Despite being far from her mother and caught in the center of dreadful custody battle, Peggy was surrounded by caring adults in the home of her grandmother. By this time, Margaret Beekman Livingston was 61-year-old widow with an empty nest. The sparkling face of a little grand daughter might have been just what she needed by her side. She doted on the girl a good bit, calling her "so beloved a Child," and often complimented her to others. "The old Lady supposes her to be a prodigy of good sense," wrote Nancy's brother Tommy once.
By all accounts, the Livingston household was a loving one in which to grow up. When Tommy visited Peggy at her grandmother's house in New York City, he decsribed a visit in which all love and attention was focused on the beloved little girl.
..she seated herself very much at ease on my lap & held up her little ruby lips, as often as I wished to kess them, which was every minute...the old Lady [Margaret Beekman Livingston] could not keep her hands off her, but almost smothered her with kisses.

She takes the round two or three time in the Evening to dispense her Curtesys [curtsies] and her kisses to all her uncles and aunts, whom she mentions by name before she makes her curtesy...
With grown-up assistance, the little girl even got to hold her very own tea party, inviting "20 young misses" "by card 3 days before." The party was lavish, thrown by her mother Nancy when Peggy was given leave to spend the winter and spring of 1787 in Philadelphia (surely a great excitement for both mother and daughter!).

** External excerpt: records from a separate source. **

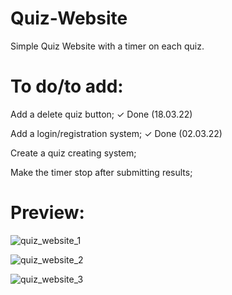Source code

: # Quiz-Website

Simple Quiz Website with a timer on each quiz.

# To do/to add:

Add a delete quiz button;
✓ Done (18.03.22)

Add a login/registration system;
✓ Done (02.03.22)

Create a quiz creating system;

Make the timer stop after submitting results;

# Preview:

![quiz_website_1](https://user-images.githubusercontent.com/86254474/156938033-628f03aa-1f46-40a4-9ce7-22fcc68f9dc3.png)

![quiz_website_2](https://user-images.githubusercontent.com/86254474/156938039-c1445738-e9ba-4c91-a9cf-16c0ec1a066d.png)

![quiz_website_3](https://user-images.githubusercontent.com/86254474/156938041-2e7681f3-7056-408a-8ce6-4bf2f3553c31.png)

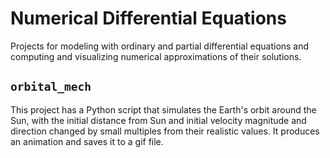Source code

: # Numerical Differential Equations

Projects for modeling with ordinary and partial differential equations
and computing and visualizing numerical approximations of their solutions.

## `orbital_mech`

This project has a Python script that simulates the Earth's orbit around the Sun,
with the initial distance from Sun and initial velocity magnitude and direction
changed by small multiples from their realistic values. It produces an animation and saves it to
a gif file.
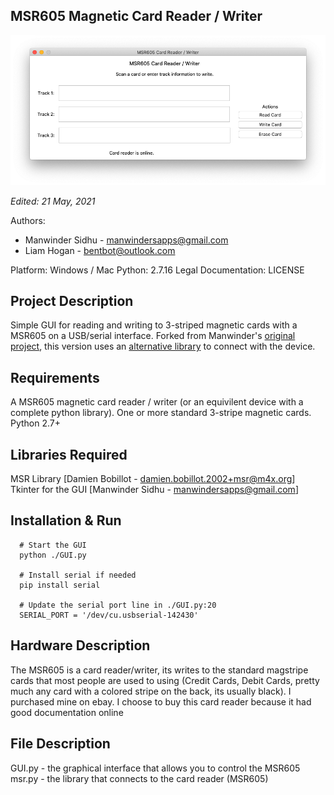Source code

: MSR605 Magnetic Card Reader / Writer
  ------------------
  
!['MSR605-GUI Screenshot on macOS Catalina'](https://raw.githubusercontent.com/bentbot/MSR605-GUI/master/MSR605-GUI.png)

_Edited: 21  May, 2021_

Authors:
- Manwinder Sidhu - manwindersapps@gmail.com
- Liam Hogan - bentbot@outlook.com

Platform: Windows / Mac
Python: 2.7.16
Legal Documentation: LICENSE

  Project Description
  -------------------
  Simple GUI for reading and writing to 3-striped magnetic cards with a MSR605 on a USB/serial interface. Forked from Manwinder's [original project](https://github.com/manwinder123/MSR605-Card-Reader-Writer-Eraser-with-GUI), this version uses an [alternative library](http://web.mit.edu/~achernya/Public/msr.py) to connect with the device.

  Requirements
  ------------------
  A MSR605 magnetic card reader / writer (or an equivilent device with a complete python library).
  One or more standard 3-stripe magnetic cards.
  Python 2.7+
  
  Libraries Required
  ------------------
  MSR Library [Damien Bobillot - damien.bobillot.2002+msr@m4x.org]
  Tkinter for the GUI [Manwinder Sidhu - manwindersapps@gmail.com]

  Installation & Run
  ------------------
      # Start the GUI
      python ./GUI.py

      # Install serial if needed
      pip install serial
 
      # Update the serial port line in ./GUI.py:20
      SERIAL_PORT = '/dev/cu.usbserial-142430'

  Hardware Description
  --------------------
  The MSR605 is a card reader/writer, its writes to the standard magstripe cards
  that most people are used to using (Credit Cards, Debit Cards, pretty much any
  card with a colored stripe on the back, its usually black). I purchased mine
  on ebay. I choose to buy this card reader because it had good documentation
  online

  File Description
  ----------------
  GUI.py - the graphical interface that allows you to control the MSR605
  msr.py - the library that connects to the card reader (MSR605)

Sewing and needlework were more skills that Peggy needed to learn. Although often taught at girls' schools, it is likely she would have practised her skills at home alongside her female family members. Peggy's mother also regularly recorded working on decorative needlework, including tambor so she would have seen adults around her doing similar work. Peggy was starting with more basic work however. "Ask her to show you her pocket [handkercheif] which she has hemmed [be] Surpris[ed] how well it is done," wrote her grandmother Margaret.

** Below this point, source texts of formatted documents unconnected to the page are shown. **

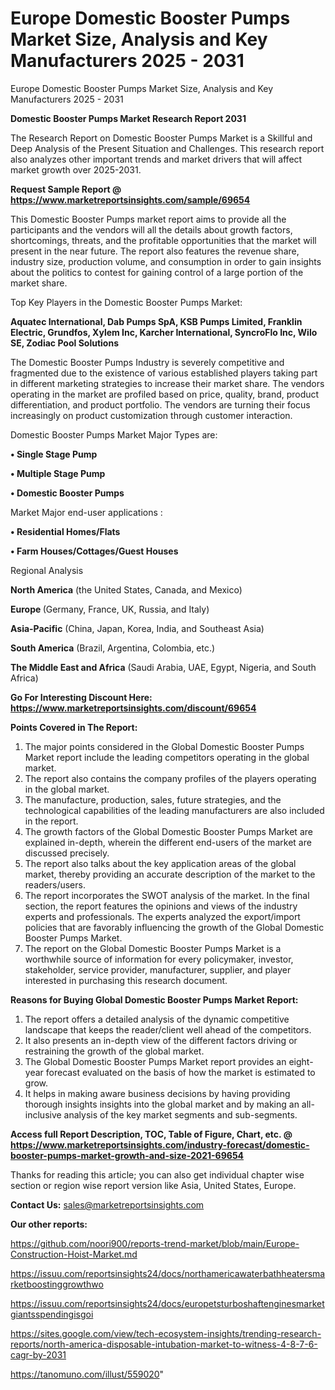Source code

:# Europe Domestic Booster Pumps Market Size, Analysis and Key Manufacturers 2025 - 2031
 Europe Domestic Booster Pumps Market Size, Analysis and Key Manufacturers 2025 - 2031

<strong>Domestic Booster Pumps Market Research Report 2031</strong>

The Research Report on Domestic Booster Pumps Market is a Skillful and Deep Analysis of the Present Situation and Challenges. This research report also analyzes other important trends and market drivers that will affect market growth over 2025-2031.

<strong>Request Sample Report @ <a href=https://www.marketreportsinsights.com/sample/69654>https://www.marketreportsinsights.com/sample/69654</a></strong>

This Domestic Booster Pumps market report aims to provide all the participants and the vendors will all the details about growth factors, shortcomings, threats, and the profitable opportunities that the market will present in the near future. The report also features the revenue share, industry size, production volume, and consumption in order to gain insights about the politics to contest for gaining control of a large portion of the market share.

Top Key Players in the Domestic Booster Pumps Market:

<strong>Aquatec International, Dab Pumps SpA, KSB Pumps Limited, Franklin Electric, Grundfos, Xylem Inc, Karcher International, SyncroFlo Inc, Wilo SE, Zodiac Pool Solutions</strong>

The Domestic Booster Pumps Industry is severely competitive and fragmented due to the existence of various established players taking part in different marketing strategies to increase their market share. The vendors operating in the market are profiled based on price, quality, brand, product differentiation, and product portfolio. The vendors are turning their focus increasingly on product customization through customer interaction.

Domestic Booster Pumps Market Major Types are:

<strong>• Single Stage Pump

• Multiple Stage Pump

• Domestic Booster Pumps</strong>

Market Major end-user applications :

<strong>• Residential Homes/Flats

• Farm Houses/Cottages/Guest Houses</strong>

Regional Analysis

</u><strong><b>North America</b></strong> (the United States, Canada, and Mexico)

<strong><b>Europe </b></strong>(Germany, France, UK, Russia, and Italy)

<strong><b>Asia-Pacific</b></strong> (China, Japan, Korea, India, and Southeast Asia)

<strong><b>South America</b></strong> (Brazil, Argentina, Colombia, etc.)

<strong><b>The Middle East and Africa</b></strong> (Saudi Arabia, UAE, Egypt, Nigeria, and South Africa)

<strong>Go For Interesting Discount Here: <a href=https://www.marketreportsinsights.com/discount/69654>https://www.marketreportsinsights.com/discount/69654</a></strong>

<strong>Points Covered in The Report:</strong>
<ol>
  <li>The major points considered in the Global Domestic Booster Pumps Market report include the leading competitors operating in the global market.</li>
  <li>The report also contains the company profiles of the players operating in the global market.</li>
  <li>The manufacture, production, sales, future strategies, and the technological capabilities of the leading manufacturers are also included in the report.</li>
  <li>The growth factors of the Global Domestic Booster Pumps Market are explained in-depth, wherein the different end-users of the market are discussed precisely.</li>
  <li>The report also talks about the key application areas of the global market, thereby providing an accurate description of the market to the readers/users.</li>
  <li>The report incorporates the SWOT analysis of the market. In the final section, the report features the opinions and views of the industry experts and professionals. The experts analyzed the export/import policies that are favorably influencing the growth of the Global Domestic Booster Pumps Market.</li>
  <li>The report on the Global Domestic Booster Pumps Market is a worthwhile source of information for every policymaker, investor, stakeholder, service provider, manufacturer, supplier, and player interested in purchasing this research document.</li>
</ol>
<strong>Reasons for Buying Global Domestic Booster Pumps Market Report:</strong>

<ol>
  <li>The report offers a detailed analysis of the dynamic competitive landscape that keeps the reader/client well ahead of the competitors.</li>
  <li>It also presents an in-depth view of the different factors driving or restraining the growth of the global market.</li>
  <li>The Global Domestic Booster Pumps Market report provides an eight-year forecast evaluated on the basis of how the market is estimated to grow.</li>
  <li>It helps in making aware business decisions by having providing thorough insights insights into the global market and by making an all-inclusive analysis of the key market segments and sub-segments.</li>
</ol>
<strong>Access full Report Description, TOC, Table of Figure, Chart, etc. @ <a href=https://www.marketreportsinsights.com/industry-forecast/domestic-booster-pumps-market-growth-and-size-2021-69654>https://www.marketreportsinsights.com/industry-forecast/domestic-booster-pumps-market-growth-and-size-2021-69654</a></strong>


Thanks for reading this article; you can also get individual chapter wise section or region wise report version like Asia, United States, Europe.

<strong>Contact Us:</strong>
sales@marketreportsinsights.com

<strong>Our other reports:</strong>

<a href=https://github.com/noori900/reports-trend-market/blob/main/Europe-Construction-Hoist-Market.md>https://github.com/noori900/reports-trend-market/blob/main/Europe-Construction-Hoist-Market.md</a>

<a href=https://issuu.com/reportsinsights24/docs/northamericawaterbathheatersmarketboostinggrowthwo>https://issuu.com/reportsinsights24/docs/northamericawaterbathheatersmarketboostinggrowthwo</a>

<a href=https://issuu.com/reportsinsights24/docs/europetsturboshaftenginesmarketgiantsspendingisgoi>https://issuu.com/reportsinsights24/docs/europetsturboshaftenginesmarketgiantsspendingisgoi</a>

<a href=https://sites.google.com/view/tech-ecosystem-insights/trending-research-reports/north-america-disposable-intubation-market-to-witness-4-8-7-6-cagr-by-2031>https://sites.google.com/view/tech-ecosystem-insights/trending-research-reports/north-america-disposable-intubation-market-to-witness-4-8-7-6-cagr-by-2031</a>

<a href=https://tanomuno.com/illust/559020>https://tanomuno.com/illust/559020</a>"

Dancing, another vital social skill during the period, had also been part of her education. In April, at her tea party, she "danced a cotillion well," and later we hear that "Miss Binghamton & Miss Livingston ...have been dancing minuets & Cotillions..." on March 17th.

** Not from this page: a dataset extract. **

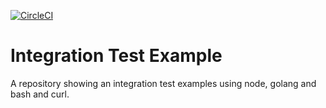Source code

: [![CircleCI](https://circleci.com/gh/packtci/integration-test-example.svg?style=svg)](https://circleci.com/gh/packtci/integration-test-example)

# Integration Test Example

A repository showing an integration test examples using node, golang and bash and curl.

It is not documented, but it is likely, that Peggy sometimes had her cousins for playmates when she was with her grandmother. The Chancellor's daughters Betsy and Margaret Maria were a year older and two years younger, respectively. Although the Chancellor and his wife did not rebuild their home at Clermont until the 1790s, their visits to his mother would have brought the girls together. It is also possible that Harriet Livingston (eventually to become Fulton) was sometimes with the party, as there is one reference to her being in the care of Chancellor Livingston for a time. In Philadelphia, her mother's shining social connections wouldhave provided her with a wealth of girls her own age (think of those 20 tea party guests!) to play with as well.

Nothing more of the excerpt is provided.